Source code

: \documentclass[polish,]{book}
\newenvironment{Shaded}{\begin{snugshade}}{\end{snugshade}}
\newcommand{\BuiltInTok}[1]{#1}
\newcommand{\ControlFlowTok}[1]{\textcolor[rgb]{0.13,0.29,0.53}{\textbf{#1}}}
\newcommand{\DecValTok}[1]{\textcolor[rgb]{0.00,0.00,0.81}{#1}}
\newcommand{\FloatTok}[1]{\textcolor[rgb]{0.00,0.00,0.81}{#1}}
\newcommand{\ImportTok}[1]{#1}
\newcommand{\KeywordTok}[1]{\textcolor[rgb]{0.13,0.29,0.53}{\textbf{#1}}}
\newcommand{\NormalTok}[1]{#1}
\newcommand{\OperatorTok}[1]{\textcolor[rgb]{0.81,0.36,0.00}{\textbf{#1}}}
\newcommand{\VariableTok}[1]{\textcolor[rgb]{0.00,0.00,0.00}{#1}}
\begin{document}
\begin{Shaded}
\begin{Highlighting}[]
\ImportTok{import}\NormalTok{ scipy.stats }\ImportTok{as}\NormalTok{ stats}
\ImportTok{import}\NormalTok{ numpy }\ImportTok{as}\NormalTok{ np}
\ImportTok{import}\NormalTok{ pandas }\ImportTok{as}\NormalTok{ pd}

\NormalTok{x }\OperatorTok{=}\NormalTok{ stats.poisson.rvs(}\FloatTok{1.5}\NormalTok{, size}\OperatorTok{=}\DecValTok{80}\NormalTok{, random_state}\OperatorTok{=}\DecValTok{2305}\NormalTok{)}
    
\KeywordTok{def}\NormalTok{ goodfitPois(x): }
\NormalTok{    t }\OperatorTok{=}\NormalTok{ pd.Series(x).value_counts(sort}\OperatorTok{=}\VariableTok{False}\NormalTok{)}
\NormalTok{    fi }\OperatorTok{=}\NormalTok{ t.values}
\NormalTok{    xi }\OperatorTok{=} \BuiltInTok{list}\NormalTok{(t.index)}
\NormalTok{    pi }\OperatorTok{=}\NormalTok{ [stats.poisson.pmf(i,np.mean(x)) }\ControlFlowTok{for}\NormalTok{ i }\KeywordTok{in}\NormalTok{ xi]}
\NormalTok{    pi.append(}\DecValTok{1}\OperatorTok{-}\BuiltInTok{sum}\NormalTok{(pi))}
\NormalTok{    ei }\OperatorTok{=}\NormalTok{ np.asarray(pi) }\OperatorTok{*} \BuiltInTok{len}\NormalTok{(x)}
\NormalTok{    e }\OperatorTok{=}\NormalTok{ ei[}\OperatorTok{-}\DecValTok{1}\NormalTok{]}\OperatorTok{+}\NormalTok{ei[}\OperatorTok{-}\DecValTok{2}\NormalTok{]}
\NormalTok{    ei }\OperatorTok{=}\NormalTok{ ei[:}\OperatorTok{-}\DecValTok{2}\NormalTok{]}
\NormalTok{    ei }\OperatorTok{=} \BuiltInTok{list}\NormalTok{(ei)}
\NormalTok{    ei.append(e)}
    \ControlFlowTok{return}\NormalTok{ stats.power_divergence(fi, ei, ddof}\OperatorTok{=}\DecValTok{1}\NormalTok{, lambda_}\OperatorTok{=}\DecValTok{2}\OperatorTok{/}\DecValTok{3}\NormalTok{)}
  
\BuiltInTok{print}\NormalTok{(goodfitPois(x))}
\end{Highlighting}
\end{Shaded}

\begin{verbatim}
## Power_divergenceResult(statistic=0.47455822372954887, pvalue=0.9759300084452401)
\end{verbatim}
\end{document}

--- --- ---

The data should be copied out in full, exactly as it reads.

= RESPONSE AREA =
Source code

: \documentclass[polish,]{book}
\newenvironment{Shaded}{\begin{snugshade}}{\end{snugshade}}
\newcommand{\BuiltInTok}[1]{#1}
\newcommand{\ControlFlowTok}[1]{\textcolor[rgb]{0.13,0.29,0.53}{\textbf{#1}}}
\newcommand{\DecValTok}[1]{\textcolor[rgb]{0.00,0.00,0.81}{#1}}
\newcommand{\FloatTok}[1]{\textcolor[rgb]{0.00,0.00,0.81}{#1}}
\newcommand{\ImportTok}[1]{#1}
\newcommand{\KeywordTok}[1]{\textcolor[rgb]{0.13,0.29,0.53}{\textbf{#1}}}
\newcommand{\NormalTok}[1]{#1}
\newcommand{\OperatorTok}[1]{\textcolor[rgb]{0.81,0.36,0.00}{\textbf{#1}}}
\newcommand{\VariableTok}[1]{\textcolor[rgb]{0.00,0.00,0.00}{#1}}
\begin{document}
\begin{Shaded}
\begin{Highlighting}[]
\ImportTok{import}\NormalTok{ scipy.stats }\ImportTok{as}\NormalTok{ stats}
\ImportTok{import}\NormalTok{ numpy }\ImportTok{as}\NormalTok{ np}
\ImportTok{import}\NormalTok{ pandas }\ImportTok{as}\NormalTok{ pd}

\NormalTok{x }\OperatorTok{=}\NormalTok{ stats.poisson.rvs(}\FloatTok{1.5}\NormalTok{, size}\OperatorTok{=}\DecValTok{80}\NormalTok{, random_state}\OperatorTok{=}\DecValTok{2305}\NormalTok{)}
    
\KeywordTok{def}\NormalTok{ goodfitPois(x): }
\NormalTok{    t }\OperatorTok{=}\NormalTok{ pd.Series(x).value_counts(sort}\OperatorTok{=}\VariableTok{False}\NormalTok{)}
\NormalTok{    fi }\OperatorTok{=}\NormalTok{ t.values}
\NormalTok{    xi }\OperatorTok{=} \BuiltInTok{list}\NormalTok{(t.index)}
\NormalTok{    pi }\OperatorTok{=}\NormalTok{ [stats.poisson.pmf(i,np.mean(x)) }\ControlFlowTok{for}\NormalTok{ i }\KeywordTok{in}\NormalTok{ xi]}
\NormalTok{    pi.append(}\DecValTok{1}\OperatorTok{-}\BuiltInTok{sum}\NormalTok{(pi))}
\NormalTok{    ei }\OperatorTok{=}\NormalTok{ np.asarray(pi) }\OperatorTok{*} \BuiltInTok{len}\NormalTok{(x)}
\NormalTok{    e }\OperatorTok{=}\NormalTok{ ei[}\OperatorTok{-}\DecValTok{1}\NormalTok{]}\OperatorTok{+}\NormalTok{ei[}\OperatorTok{-}\DecValTok{2}\NormalTok{]}
\NormalTok{    ei }\OperatorTok{=}\NormalTok{ ei[:}\OperatorTok{-}\DecValTok{2}\NormalTok{]}
\NormalTok{    ei }\OperatorTok{=} \BuiltInTok{list}\NormalTok{(ei)}
\NormalTok{    ei.append(e)}
    \ControlFlowTok{return}\NormalTok{ stats.power_divergence(fi, ei, ddof}\OperatorTok{=}\DecValTok{1}\NormalTok{, lambda_}\OperatorTok{=}\DecValTok{2}\OperatorTok{/}\DecValTok{3}\NormalTok{)}
  
\BuiltInTok{print}\NormalTok{(goodfitPois(x))}
\end{Highlighting}
\end{Shaded}

\begin{verbatim}
## Power_divergenceResult(statistic=0.47455822372954887, pvalue=0.9759300084452401)
\end{verbatim}
\end{document}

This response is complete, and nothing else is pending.